How does literature do this? “Great literature creates a level of empathy for other people’s lives,” Jennifer writes, “with all its emotional, intellectual and philosophical complexities, in a way that no polemic or journalism, memoir or blogging can do.”

Edward Abbey once wrote to Annie Dillard that he thought a novel could change the world, he just wasn’t sure how long it would take. So he constantly called for people to take action in the present. Yet he could not keep himself from writing novels. Jennifer, like many of us over these last few years, has questioned whether literature can really do anything to change what we’ve seen in the Bush years. This is not new. Ed Abbey had to ask himself the same question in order to come to his conclusion. The key, as Jennifer points out here, is this: There is no need to choose between the two. A great novel will open a reader’s mind, forcing her to see the world anew, and, seeing anew, she will react differently to the world. That is why we need literature to permeate the political scene. To allow for that “level of empathy for other people’s lives.” To make it so the “reality makers” don’t overshadow the “reality interpreters” and show us only the reality they want us to see.

How best to do this? Jennifer has an idea of how to bring about a new Gilded Age.

As always, thanks for reading.

– David Doody

Steinbeck, Hemon and Our Progressive Zeitgeist

by Jennifer Nix

True story. The scene is a Manhattan supper club, circa 1952. Eleanor Roosevelt approaches a table at which John and Elaine Steinbeck are dining. Elaine makes introductions, and then…

Eleanor Roosevelt: “When I go to the Soviets, they ask, ‘Does that awful treatment of farmers still happen in the U.S.?’ I say, ‘No, my husband and John Steinbeck took care of that.’”

John Steinbeck: “That is the best literary review I’ve ever received.”

National Steinbeck Center video archive

I hope this Steinbeck anecdote will help persuade you to support an idea that can once again democratize serious literature, and heal our Bush-wounded collective soul. This idea will also help to build bigger blog communities–and a new study claims that it will even improve our social skills.

Win, win, win!

I wrote last week about how reading Aleksandar Hemon’s The Lazarus Project resurrected my belief in the power of literature, after my four-year abandonment of reading and writing fiction, to fight Bush in more immediate ways.

“Great literature creates a level of empathy for other people’s lives, with all its emotional, intellectual and philosophical complexities, in a way that no polemic or journalism, memoir or blogging can do. Lazarus rocked my world because it magically weaves historical fact, autobiography, journalism, fictional narrative, and real and imagined characters into a work of art that draws haunting parallels between the anti-anarchist hysteria of 1908 Chicago, the violent nationalism and wars in the Balkans, and America’s post-9/11 xenophobia and politics of fear.
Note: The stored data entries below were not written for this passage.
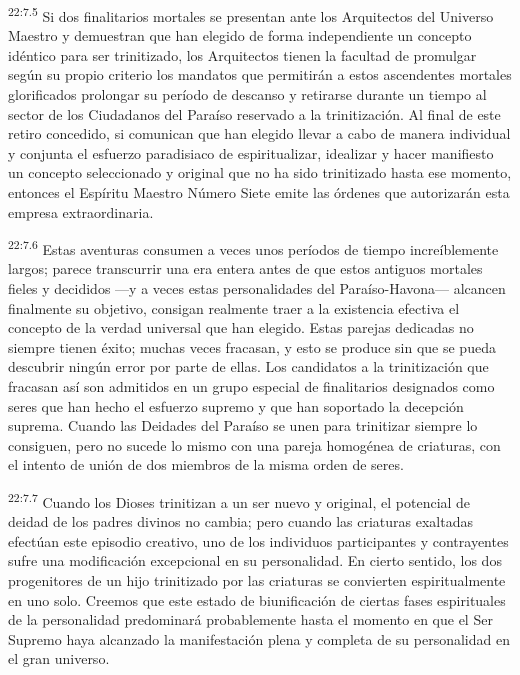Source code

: \par
\textsuperscript{22:7.5} Si dos finalitarios mortales se presentan ante los Arquitectos del Universo Maestro y demuestran que han elegido de forma independiente un concepto idéntico para ser trinitizado, los Arquitectos tienen la facultad de promulgar según su propio criterio los mandatos que permitirán a estos ascendentes mortales glorificados prolongar su período de descanso y retirarse durante un tiempo al sector de los Ciudadanos del Paraíso reservado a la trinitización. Al final de este retiro concedido, si comunican que han elegido llevar a cabo de manera individual y conjunta el esfuerzo paradisiaco de espiritualizar, idealizar y hacer manifiesto un concepto seleccionado y original que no ha sido trinitizado hasta ese momento, entonces el Espíritu Maestro Número Siete emite las órdenes que autorizarán esta empresa extraordinaria.

\par
\textsuperscript{22:7.6} Estas aventuras consumen a veces unos períodos de tiempo increíblemente largos; parece transcurrir una era entera antes de que estos antiguos mortales fieles y decididos ---y a veces estas personalidades del Paraíso-Havona--- alcancen finalmente su objetivo, consigan realmente traer a la existencia efectiva el concepto de la verdad universal que han elegido. Estas parejas dedicadas no siempre tienen éxito; muchas veces fracasan, y esto se produce sin que se pueda descubrir ningún error por parte de ellas. Los candidatos a la trinitización que fracasan así son admitidos en un grupo especial de finalitarios designados como seres que han hecho el esfuerzo supremo y que han soportado la decepción suprema. Cuando las Deidades del Paraíso se unen para trinitizar siempre lo consiguen, pero no sucede lo mismo con una pareja homogénea de criaturas, con el intento de unión de dos miembros de la misma orden de seres.

\par
\textsuperscript{22:7.7} Cuando los Dioses trinitizan a un ser nuevo y original, el potencial de deidad de los padres divinos no cambia; pero cuando las criaturas exaltadas efectúan este episodio creativo, uno de los individuos participantes y contrayentes sufre una modificación excepcional en su personalidad. En cierto sentido, los dos progenitores de un hijo trinitizado por las criaturas se convierten espiritualmente en uno solo. Creemos que este estado de biunificación de ciertas fases espirituales de la personalidad predominará probablemente hasta el momento en que el Ser Supremo haya alcanzado la manifestación plena y completa de su personalidad en el gran universo.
More amazingly, it helped me to feel the struggles, as I sit here in lilly-white Marin County, of not only the book’s main characters, Lazarus Averbuch and Vladimir Brik, but of every Muslim, Mexican or dark-skinned immigrant–or citizen–in America today.”

My initial thoughts on this matter prompted Chris Bowers and Firedoglake’s Emptywheel to share their own stories about leaving literature behind for activism, with Chris positing that perhaps I’d touched on a zeitgeist of this decade for many progressives. I’ve since been ruminating on how to get artists and progressive activists engaged in a public dialogue, because while these two communities are very much part of the same continuum, over the past eight years there has been a kind of damaging divergence between art and life, for many progressive activists.

As activists, we must not lose sight of art, or its value to the work we do and the sustenance and inspiration it can provide. In talking with Hemon, I also realized that we needn’t choose between the “activist path” or the “artist path” either. We can do both. This epiphany made me want to have these issues discussed in public forums, particularly on progressive political blogs, because I believe bringing more art into our mix will have a profound effect on our individual and collective imaginations.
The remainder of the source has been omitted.